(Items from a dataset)
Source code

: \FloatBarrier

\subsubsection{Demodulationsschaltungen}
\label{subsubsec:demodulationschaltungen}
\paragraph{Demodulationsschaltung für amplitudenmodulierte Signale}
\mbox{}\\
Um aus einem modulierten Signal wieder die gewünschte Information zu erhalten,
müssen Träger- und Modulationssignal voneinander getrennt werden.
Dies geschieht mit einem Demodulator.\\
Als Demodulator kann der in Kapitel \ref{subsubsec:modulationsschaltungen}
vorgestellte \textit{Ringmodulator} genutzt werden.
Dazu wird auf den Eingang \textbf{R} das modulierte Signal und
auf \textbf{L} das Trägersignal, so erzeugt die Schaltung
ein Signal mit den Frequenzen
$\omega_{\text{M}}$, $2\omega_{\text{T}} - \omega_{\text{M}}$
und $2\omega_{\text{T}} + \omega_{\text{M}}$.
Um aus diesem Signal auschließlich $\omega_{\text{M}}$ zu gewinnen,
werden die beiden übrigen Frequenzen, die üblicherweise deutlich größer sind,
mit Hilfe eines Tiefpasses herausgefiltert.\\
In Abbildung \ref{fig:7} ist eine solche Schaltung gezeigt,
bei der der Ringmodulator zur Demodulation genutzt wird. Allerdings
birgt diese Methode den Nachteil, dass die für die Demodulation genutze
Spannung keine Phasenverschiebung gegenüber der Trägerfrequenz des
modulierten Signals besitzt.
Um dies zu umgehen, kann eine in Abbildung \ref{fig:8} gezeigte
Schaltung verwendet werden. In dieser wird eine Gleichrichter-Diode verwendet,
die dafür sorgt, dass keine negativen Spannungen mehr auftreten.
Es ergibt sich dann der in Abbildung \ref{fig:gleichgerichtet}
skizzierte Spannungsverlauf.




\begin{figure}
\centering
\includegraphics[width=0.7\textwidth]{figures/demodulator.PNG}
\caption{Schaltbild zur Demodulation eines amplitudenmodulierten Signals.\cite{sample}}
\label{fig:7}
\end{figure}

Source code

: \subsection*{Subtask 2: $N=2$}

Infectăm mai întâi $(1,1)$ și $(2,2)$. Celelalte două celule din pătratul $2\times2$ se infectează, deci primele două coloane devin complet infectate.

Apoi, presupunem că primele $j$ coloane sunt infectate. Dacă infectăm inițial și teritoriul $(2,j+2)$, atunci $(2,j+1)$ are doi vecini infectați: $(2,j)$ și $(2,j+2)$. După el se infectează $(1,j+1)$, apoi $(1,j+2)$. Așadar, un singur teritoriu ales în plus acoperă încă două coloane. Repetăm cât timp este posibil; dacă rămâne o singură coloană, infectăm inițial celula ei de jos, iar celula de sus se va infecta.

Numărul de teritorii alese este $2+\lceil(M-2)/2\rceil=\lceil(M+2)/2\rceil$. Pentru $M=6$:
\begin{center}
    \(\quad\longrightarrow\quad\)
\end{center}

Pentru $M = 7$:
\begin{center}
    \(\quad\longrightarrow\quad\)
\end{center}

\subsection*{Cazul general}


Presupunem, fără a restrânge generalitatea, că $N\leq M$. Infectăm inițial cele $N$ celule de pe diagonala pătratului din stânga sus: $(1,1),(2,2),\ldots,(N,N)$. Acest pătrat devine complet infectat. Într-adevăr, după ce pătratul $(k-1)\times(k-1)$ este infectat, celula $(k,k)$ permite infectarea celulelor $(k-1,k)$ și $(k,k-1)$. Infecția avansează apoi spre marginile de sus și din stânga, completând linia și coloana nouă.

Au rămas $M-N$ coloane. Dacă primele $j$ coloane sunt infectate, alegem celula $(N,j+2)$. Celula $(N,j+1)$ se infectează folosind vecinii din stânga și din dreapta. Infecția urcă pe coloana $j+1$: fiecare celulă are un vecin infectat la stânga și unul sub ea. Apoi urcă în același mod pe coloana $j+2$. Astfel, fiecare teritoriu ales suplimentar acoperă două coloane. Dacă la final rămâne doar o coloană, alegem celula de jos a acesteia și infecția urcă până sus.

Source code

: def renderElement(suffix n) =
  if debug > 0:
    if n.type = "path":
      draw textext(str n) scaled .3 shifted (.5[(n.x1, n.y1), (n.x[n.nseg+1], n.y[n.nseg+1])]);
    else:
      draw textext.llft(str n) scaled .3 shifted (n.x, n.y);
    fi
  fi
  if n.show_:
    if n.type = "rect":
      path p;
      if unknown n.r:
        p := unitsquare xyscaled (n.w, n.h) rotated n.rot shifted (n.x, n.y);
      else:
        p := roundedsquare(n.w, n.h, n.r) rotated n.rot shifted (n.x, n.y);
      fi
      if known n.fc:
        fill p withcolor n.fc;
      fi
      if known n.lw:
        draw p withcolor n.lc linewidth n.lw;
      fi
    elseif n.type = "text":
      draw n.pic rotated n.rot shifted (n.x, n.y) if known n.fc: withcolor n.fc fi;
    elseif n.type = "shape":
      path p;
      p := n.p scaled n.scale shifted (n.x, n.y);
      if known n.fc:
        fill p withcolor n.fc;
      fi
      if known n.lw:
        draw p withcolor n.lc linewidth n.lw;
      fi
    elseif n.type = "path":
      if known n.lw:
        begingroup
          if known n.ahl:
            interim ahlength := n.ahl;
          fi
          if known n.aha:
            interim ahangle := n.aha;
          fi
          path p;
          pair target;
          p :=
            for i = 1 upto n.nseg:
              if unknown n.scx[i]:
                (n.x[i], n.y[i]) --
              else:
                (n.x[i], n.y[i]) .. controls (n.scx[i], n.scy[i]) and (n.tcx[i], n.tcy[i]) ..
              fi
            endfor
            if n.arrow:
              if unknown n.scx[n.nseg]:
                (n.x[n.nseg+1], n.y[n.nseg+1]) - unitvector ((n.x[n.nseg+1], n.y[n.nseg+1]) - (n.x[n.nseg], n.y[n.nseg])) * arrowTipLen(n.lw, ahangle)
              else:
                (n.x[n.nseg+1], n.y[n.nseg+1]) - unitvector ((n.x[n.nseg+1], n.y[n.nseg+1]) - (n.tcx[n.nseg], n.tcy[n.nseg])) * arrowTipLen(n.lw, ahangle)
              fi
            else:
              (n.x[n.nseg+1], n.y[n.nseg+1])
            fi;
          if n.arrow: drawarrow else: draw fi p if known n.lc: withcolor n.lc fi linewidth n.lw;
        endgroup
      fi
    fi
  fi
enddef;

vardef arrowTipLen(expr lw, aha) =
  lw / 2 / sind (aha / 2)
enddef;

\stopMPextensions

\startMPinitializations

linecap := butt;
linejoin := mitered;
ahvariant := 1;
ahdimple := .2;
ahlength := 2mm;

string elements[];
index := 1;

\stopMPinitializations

**Problem to solve**
Each entry must appear in the reply exactly as written.

**Result for this task**
Source code

: \FloatBarrier

\subsubsection{Demodulationsschaltungen}
\label{subsubsec:demodulationschaltungen}
\paragraph{Demodulationsschaltung für amplitudenmodulierte Signale}
\mbox{}\\
Um aus einem modulierten Signal wieder die gewünschte Information zu erhalten,
müssen Träger- und Modulationssignal voneinander getrennt werden.
Dies geschieht mit einem Demodulator.\\
Als Demodulator kann der in Kapitel \ref{subsubsec:modulationsschaltungen}
vorgestellte \textit{Ringmodulator} genutzt werden.
Dazu wird auf den Eingang \textbf{R} das modulierte Signal und
auf \textbf{L} das Trägersignal, so erzeugt die Schaltung
ein Signal mit den Frequenzen
$\omega_{\text{M}}$, $2\omega_{\text{T}} - \omega_{\text{M}}$
und $2\omega_{\text{T}} + \omega_{\text{M}}$.
Um aus diesem Signal auschließlich $\omega_{\text{M}}$ zu gewinnen,
werden die beiden übrigen Frequenzen, die üblicherweise deutlich größer sind,
mit Hilfe eines Tiefpasses herausgefiltert.\\
In Abbildung \ref{fig:7} ist eine solche Schaltung gezeigt,
bei der der Ringmodulator zur Demodulation genutzt wird. Allerdings
birgt diese Methode den Nachteil, dass die für die Demodulation genutze
Spannung keine Phasenverschiebung gegenüber der Trägerfrequenz des
modulierten Signals besitzt.
Um dies zu umgehen, kann eine in Abbildung \ref{fig:8} gezeigte
Schaltung verwendet werden. In dieser wird eine Gleichrichter-Diode verwendet,
die dafür sorgt, dass keine negativen Spannungen mehr auftreten.
Es ergibt sich dann der in Abbildung \ref{fig:gleichgerichtet}
skizzierte Spannungsverlauf.




\begin{figure}
\centering
\includegraphics[width=0.7\textwidth]{figures/demodulator.PNG}
\caption{Schaltbild zur Demodulation eines amplitudenmodulierten Signals.\cite{sample}}
\label{fig:7}
\end{figure}

Source code

: \subsection*{Subtask 2: $N=2$}

Infectăm mai întâi $(1,1)$ și $(2,2)$. Celelalte două celule din pătratul $2\times2$ se infectează, deci primele două coloane devin complet infectate.

Apoi, presupunem că primele $j$ coloane sunt infectate. Dacă infectăm inițial și teritoriul $(2,j+2)$, atunci $(2,j+1)$ are doi vecini infectați: $(2,j)$ și $(2,j+2)$. După el se infectează $(1,j+1)$, apoi $(1,j+2)$. Așadar, un singur teritoriu ales în plus acoperă încă două coloane. Repetăm cât timp este posibil; dacă rămâne o singură coloană, infectăm inițial celula ei de jos, iar celula de sus se va infecta.

Numărul de teritorii alese este $2+\lceil(M-2)/2\rceil=\lceil(M+2)/2\rceil$. Pentru $M=6$:
\begin{center}
    \(\quad\longrightarrow\quad\)
\end{center}

Pentru $M = 7$:
\begin{center}
    \(\quad\longrightarrow\quad\)
\end{center}

\subsection*{Cazul general}


Presupunem, fără a restrânge generalitatea, că $N\leq M$. Infectăm inițial cele $N$ celule de pe diagonala pătratului din stânga sus: $(1,1),(2,2),\ldots,(N,N)$. Acest pătrat devine complet infectat. Într-adevăr, după ce pătratul $(k-1)\times(k-1)$ este infectat, celula $(k,k)$ permite infectarea celulelor $(k-1,k)$ și $(k,k-1)$. Infecția avansează apoi spre marginile de sus și din stânga, completând linia și coloana nouă.

Au rămas $M-N$ coloane. Dacă primele $j$ coloane sunt infectate, alegem celula $(N,j+2)$. Celula $(N,j+1)$ se infectează folosind vecinii din stânga și din dreapta. Infecția urcă pe coloana $j+1$: fiecare celulă are un vecin infectat la stânga și unul sub ea. Apoi urcă în același mod pe coloana $j+2$. Astfel, fiecare teritoriu ales suplimentar acoperă două coloane. Dacă la final rămâne doar o coloană, alegem celula de jos a acesteia și infecția urcă până sus.

Source code

: def renderElement(suffix n) =
  if debug > 0:
    if n.type = "path":
      draw textext(str n) scaled .3 shifted (.5[(n.x1, n.y1), (n.x[n.nseg+1], n.y[n.nseg+1])]);
    else:
      draw textext.llft(str n) scaled .3 shifted (n.x, n.y);
    fi
  fi
  if n.show_:
    if n.type = "rect":
      path p;
      if unknown n.r:
        p := unitsquare xyscaled (n.w, n.h) rotated n.rot shifted (n.x, n.y);
      else:
        p := roundedsquare(n.w, n.h, n.r) rotated n.rot shifted (n.x, n.y);
      fi
      if known n.fc:
        fill p withcolor n.fc;
      fi
      if known n.lw:
        draw p withcolor n.lc linewidth n.lw;
      fi
    elseif n.type = "text":
      draw n.pic rotated n.rot shifted (n.x, n.y) if known n.fc: withcolor n.fc fi;
    elseif n.type = "shape":
      path p;
      p := n.p scaled n.scale shifted (n.x, n.y);
      if known n.fc:
        fill p withcolor n.fc;
      fi
      if known n.lw:
        draw p withcolor n.lc linewidth n.lw;
      fi
    elseif n.type = "path":
      if known n.lw:
        begingroup
          if known n.ahl:
            interim ahlength := n.ahl;
          fi
          if known n.aha:
            interim ahangle := n.aha;
          fi
          path p;
          pair target;
          p :=
            for i = 1 upto n.nseg:
              if unknown n.scx[i]:
                (n.x[i], n.y[i]) --
              else:
                (n.x[i], n.y[i]) .. controls (n.scx[i], n.scy[i]) and (n.tcx[i], n.tcy[i]) ..
              fi
            endfor
            if n.arrow:
              if unknown n.scx[n.nseg]:
                (n.x[n.nseg+1], n.y[n.nseg+1]) - unitvector ((n.x[n.nseg+1], n.y[n.nseg+1]) - (n.x[n.nseg], n.y[n.nseg])) * arrowTipLen(n.lw, ahangle)
              else:
                (n.x[n.nseg+1], n.y[n.nseg+1]) - unitvector ((n.x[n.nseg+1], n.y[n.nseg+1]) - (n.tcx[n.nseg], n.tcy[n.nseg])) * arrowTipLen(n.lw, ahangle)
              fi
            else:
              (n.x[n.nseg+1], n.y[n.nseg+1])
            fi;
          if n.arrow: drawarrow else: draw fi p if known n.lc: withcolor n.lc fi linewidth n.lw;
        endgroup
      fi
    fi
  fi
enddef;

vardef arrowTipLen(expr lw, aha) =
  lw / 2 / sind (aha / 2)
enddef;

\stopMPextensions

\startMPinitializations

linecap := butt;
linejoin := mitered;
ahvariant := 1;
ahdimple := .2;
ahlength := 2mm;

string elements[];
index := 1;

\stopMPinitializations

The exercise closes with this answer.